Aug. 31 - Sept. 14, 2016 by Wanda Spruyt
The mother-daughter part of this trip took place from Aug 31st to September 8th 2016. The Crotch and Farm Lake part of this trip was to take place from Sept 8 to Sept 14 and was going to be with a friend. But it turned into a solo due to my friend's sudden severe health problems.
The plan was to meet my daughter J. at Opeongo Lake, and to start our trip from there. It's quite a drive from our home locations, and with construction season in full swing, we anticipated delays. My trip would extend to two weeks, but J. had to leave after day 8.
Part One - Opeongo-Proulx-Big Crow-Hailstorm Creek-Opeongo
Day 1, Aug 31
The drive turned out to be fast and easy. We found ourselves hours earlier then anticipated at Lake Opeongo. We'd never started a trip from here, although we had been at the access point at another time. The water taxi wasn't till 5pm, so we had time, and lots of it. The weather was sunny and hot, so we unloaded my vehicle leisurely. I had all the bags and equipment in mine.
Then we took a stroll along the boardwalk, where we got talking to one of the boat drivers. He had no one to take at 3 pm, and wondered if we'd like to go then? We nearly jumped for joy. No need to tell us twice! So in high gear, we parked the vehicles, raced back. Thankfully, my daughter had already signed all the needed paperwork for canoes etc, so picking them up was a matter of minutes. Then we got on to the water taxi and off we were, in even better spirits than we already were.
There was a very stiff breeze out of the north. And, traveling north in the water taxi became an excursion in bone-rattling wave-skipping. We were the only two on board. The young man seemed in great control of the boat, but going as fast as possible. I'm still surprised we didn't get pitched overboard sitting in the back with all the banging around over the waves. I would truly fear for people with hats, sunglasses not on tightly, as well as any other loose amendments! No wonder you have to wear your lifejacket. But, all too soon we slowed down and we arrived at the Proulx portage. There's a great new looking wooden dock, so unloading was a breeze.
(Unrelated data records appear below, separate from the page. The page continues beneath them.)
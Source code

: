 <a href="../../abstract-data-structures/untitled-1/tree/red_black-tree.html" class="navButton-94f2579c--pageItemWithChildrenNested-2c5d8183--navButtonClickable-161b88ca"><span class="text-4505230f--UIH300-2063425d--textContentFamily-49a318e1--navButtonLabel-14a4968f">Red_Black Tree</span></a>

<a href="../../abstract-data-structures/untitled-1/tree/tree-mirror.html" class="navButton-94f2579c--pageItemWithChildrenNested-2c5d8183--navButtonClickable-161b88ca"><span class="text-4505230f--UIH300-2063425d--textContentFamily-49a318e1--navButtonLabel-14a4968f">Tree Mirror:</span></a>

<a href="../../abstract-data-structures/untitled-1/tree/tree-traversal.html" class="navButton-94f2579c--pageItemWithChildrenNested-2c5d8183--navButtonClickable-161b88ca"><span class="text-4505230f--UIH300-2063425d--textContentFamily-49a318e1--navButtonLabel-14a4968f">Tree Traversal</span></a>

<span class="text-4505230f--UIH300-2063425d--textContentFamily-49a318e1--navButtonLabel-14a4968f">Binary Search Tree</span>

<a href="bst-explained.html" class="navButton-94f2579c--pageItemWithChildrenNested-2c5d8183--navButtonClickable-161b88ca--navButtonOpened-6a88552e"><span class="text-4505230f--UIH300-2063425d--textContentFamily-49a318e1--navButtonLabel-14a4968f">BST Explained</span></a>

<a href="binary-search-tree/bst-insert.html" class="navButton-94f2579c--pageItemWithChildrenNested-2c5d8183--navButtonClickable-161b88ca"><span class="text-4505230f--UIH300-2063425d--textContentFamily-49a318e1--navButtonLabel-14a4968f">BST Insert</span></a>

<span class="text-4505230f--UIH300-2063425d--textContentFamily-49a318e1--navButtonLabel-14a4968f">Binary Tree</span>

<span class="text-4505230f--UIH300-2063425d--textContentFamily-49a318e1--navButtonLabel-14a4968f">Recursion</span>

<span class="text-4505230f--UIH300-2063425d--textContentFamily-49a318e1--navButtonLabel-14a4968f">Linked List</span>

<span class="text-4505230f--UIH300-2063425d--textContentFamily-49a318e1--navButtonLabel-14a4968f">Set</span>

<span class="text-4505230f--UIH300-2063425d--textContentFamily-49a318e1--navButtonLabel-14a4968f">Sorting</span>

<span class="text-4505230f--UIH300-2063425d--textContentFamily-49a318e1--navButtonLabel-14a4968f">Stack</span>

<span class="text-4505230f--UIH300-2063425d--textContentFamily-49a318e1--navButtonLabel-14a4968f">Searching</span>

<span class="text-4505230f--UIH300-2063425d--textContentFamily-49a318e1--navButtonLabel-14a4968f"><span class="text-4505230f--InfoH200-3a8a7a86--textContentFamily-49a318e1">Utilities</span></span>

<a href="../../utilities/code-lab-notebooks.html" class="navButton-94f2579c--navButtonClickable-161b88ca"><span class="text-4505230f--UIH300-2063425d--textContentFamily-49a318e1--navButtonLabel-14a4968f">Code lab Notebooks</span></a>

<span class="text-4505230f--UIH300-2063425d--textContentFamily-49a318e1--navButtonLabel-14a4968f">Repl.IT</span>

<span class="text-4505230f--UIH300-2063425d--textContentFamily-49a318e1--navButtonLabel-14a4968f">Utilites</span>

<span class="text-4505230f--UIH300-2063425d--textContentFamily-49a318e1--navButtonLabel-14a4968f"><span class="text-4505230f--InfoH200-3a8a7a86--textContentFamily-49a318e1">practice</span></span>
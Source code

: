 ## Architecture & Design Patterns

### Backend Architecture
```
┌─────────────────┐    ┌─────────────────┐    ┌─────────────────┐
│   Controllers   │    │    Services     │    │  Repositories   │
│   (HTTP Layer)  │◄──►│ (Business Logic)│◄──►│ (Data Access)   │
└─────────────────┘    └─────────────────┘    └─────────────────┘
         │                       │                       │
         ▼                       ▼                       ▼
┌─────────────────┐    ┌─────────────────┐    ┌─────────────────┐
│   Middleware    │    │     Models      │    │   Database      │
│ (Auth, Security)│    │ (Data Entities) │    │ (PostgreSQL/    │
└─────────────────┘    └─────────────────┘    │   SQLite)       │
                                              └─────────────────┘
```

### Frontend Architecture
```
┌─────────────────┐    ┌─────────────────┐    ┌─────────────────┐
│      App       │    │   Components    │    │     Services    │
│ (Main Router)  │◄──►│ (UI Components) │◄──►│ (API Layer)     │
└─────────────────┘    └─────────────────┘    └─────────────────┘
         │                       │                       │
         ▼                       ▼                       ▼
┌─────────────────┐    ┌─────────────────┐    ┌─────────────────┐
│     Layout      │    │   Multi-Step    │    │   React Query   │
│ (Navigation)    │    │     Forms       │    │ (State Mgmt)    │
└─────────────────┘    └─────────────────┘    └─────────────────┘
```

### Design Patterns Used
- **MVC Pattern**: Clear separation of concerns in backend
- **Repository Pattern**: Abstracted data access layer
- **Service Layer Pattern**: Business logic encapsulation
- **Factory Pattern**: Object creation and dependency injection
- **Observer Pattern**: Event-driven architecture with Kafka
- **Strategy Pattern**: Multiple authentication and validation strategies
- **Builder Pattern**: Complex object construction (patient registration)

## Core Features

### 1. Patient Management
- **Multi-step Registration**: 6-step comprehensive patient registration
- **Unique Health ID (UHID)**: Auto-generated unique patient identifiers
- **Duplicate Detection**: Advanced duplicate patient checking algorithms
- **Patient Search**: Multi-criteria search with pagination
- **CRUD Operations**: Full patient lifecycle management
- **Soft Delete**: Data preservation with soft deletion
Being early in the afternoon, we took our leisurely time portaging to the other side. It took two trips, as we were heavily loaded, meaning we do not have the most up-to-date- lightweight equipment, but rather a hodgepodge collected over the last 38 years. And, both of us have demanding outdoor jobs, so we like to eat. Therefore we bring lots of food, although all of it is dried but for the first couple of days' worth.
Our meals consisted of porridge in the morning with fresh eggs and bacon. Wraps with peanutbutter and nutella for lunch (or pancakes with dried fruit), cheeses, soup, pizza. Dinners are mashed potatoes/gravy, rehydr.veggies, carrots, or pasta with knorr herb /parmesan addition, campside made garlic bread, pasta/rice/mushroom sauce dinners etc , granola bars/fruitbars for snacks, and loads of coffee.
The portage was an easy path. But on our 2nd carry, I had a large backpack as well as a smaller one on front and two paddles. J. took the canoe and a pack, and hiked quickly out of my sight. Unfortunately, one of the lifejackets had come partly loose from underneath the canoe, and was bobbing behind her like a balloon on a rope as she walked , which tickeled my funny bone. I was chuckling to myself to the point that I had to stop for a breath once in a while.
She continued on without stopping, none the wiser. We arrived in short order at the pond, where you can make the decision to either hike around it or paddle across it. Just because we had lots of time, but also because my pack was real heavy, we decided to paddle.
It's only a short 300m hop. We carried on with the portage after that, hop schotching the packs until we reached the end. There we no bugs at all, but my it was hot! So we greatfully paddled out on to Proulx. It waw now early evening. And after a long day, it was time to find a home for the night. As the long weekend was coming up (we had arrived on Wednesday evening), we anticipated all the lakes to be real busy and were not surprised to find the first few campsites taken. However, that did not leave many available ones, so we took the first open one(PCI map campsite #2).
The landing was terrible, with deep water, large uneven rocks, and thick shrubs which kept us from getting our dry bags out quickly and easily. But, I was done for, and wanted to stay regardless.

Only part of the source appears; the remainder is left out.